Yahoo informs, connects and entertains a global audience of more than 1 billion monthly active users, including 600 million monthly active mobile users through its search, communications and digital content products.
Yahoo also connects advertisers with target audiences through a streamlined advertising technology stack that combines the power of their data, content and technology.
According to the statement released by both companies, the sale does not include Yahoo’s cash, its shares in Alibaba Group Holdings, its shares in Yahoo Japan, Yahoo’s convertible notes, certain minority investments, and Yahoo’s non-core patents (called the Excalibur portfolio).
These assets will continue to be held by Yahoo, which will change its name at closing and become a registered, publicly traded investment company.
Yahoo will be integrated with AOL under Marni Walden, EVP and President of the Product Innovation and New Businesses organisation at Verizon, according to the statement.

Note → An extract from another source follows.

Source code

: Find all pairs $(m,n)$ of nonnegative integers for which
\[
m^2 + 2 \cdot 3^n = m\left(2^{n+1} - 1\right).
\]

Lowell McAdam, Verizon Chairman and CEO, says, “Just over a year ago we acquired AOL to enhance our strategy of providing a cross-screen connection for consumers, creators and advertisers. The acquisition of Yahoo will put Verizon in a highly competitive position as a top global mobile media company, and help accelerate our revenue stream in digital advertising.”

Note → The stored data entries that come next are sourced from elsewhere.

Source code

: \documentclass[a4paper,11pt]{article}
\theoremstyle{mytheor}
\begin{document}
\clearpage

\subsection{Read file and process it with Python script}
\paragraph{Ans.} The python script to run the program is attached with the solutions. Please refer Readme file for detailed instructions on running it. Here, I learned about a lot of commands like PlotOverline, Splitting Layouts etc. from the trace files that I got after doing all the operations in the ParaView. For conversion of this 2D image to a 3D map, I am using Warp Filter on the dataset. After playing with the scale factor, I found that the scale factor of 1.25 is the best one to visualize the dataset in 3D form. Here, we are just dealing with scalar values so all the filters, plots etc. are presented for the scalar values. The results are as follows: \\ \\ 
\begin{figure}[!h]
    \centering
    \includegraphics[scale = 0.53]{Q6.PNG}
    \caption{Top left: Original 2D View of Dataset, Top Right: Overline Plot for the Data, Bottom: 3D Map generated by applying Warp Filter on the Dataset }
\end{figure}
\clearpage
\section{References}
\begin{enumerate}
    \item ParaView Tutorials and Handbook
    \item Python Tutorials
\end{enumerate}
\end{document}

Also commenting on the deal, Marissa Mayer, CEO of Yahoo, says, “Yahoo is a company that has changed the world, and will continue to do so through this combination with Verizon and AOL.
“The sale of our operating business, which effectively separates our Asian asset equity stakes, is an important step in our plan to unlock shareholder value for Yahoo. This transaction also sets up a great opportunity for Yahoo to build further distribution and accelerate our work in mobile, video, native advertising and social.”
Mayer adds, “Yahoo and AOL popularized the Internet, email, search and real-time media. It’s poetic to be joining forces with AOL and Verizon as we enter our next chapter focused on achieving scale on mobile.
We have a terrific, loyal, experienced and quality team, and I couldn’t be prouder of our achievements to date, including building our new lines of business to $1.6 billion in GAAP revenue in 2015. I’m excited to extend our momentum through this transaction.”
Tim Armstrong, CEO of AOL comments: “Our mission at AOL is to build brands people love, and we will continue to invest in and grow them. Yahoo has been a long-time investor in premium content and created some of the most beloved consumer brands in key categories like sports, news and finance.”
Additional technology assets in the deal include Brightroll, a programmatic demand-side platform; Flurry, an independent mobile apps analytics service; and Gemini, a native and search advertising solution.
The deal is subject to customary closing conditions, approval by Yahoo’s shareholders, and regulatory approvals, and is expected to close in Q1 of 2017.
Until the closing, Yahoo will continue to operate independently, offering and improving its own products and services for users, advertisers, developers and partners.
Yahoo says it intends to return substantially all of its net cash to shareholders and will determine and communicate a specific capital return strategy at an appropriate time.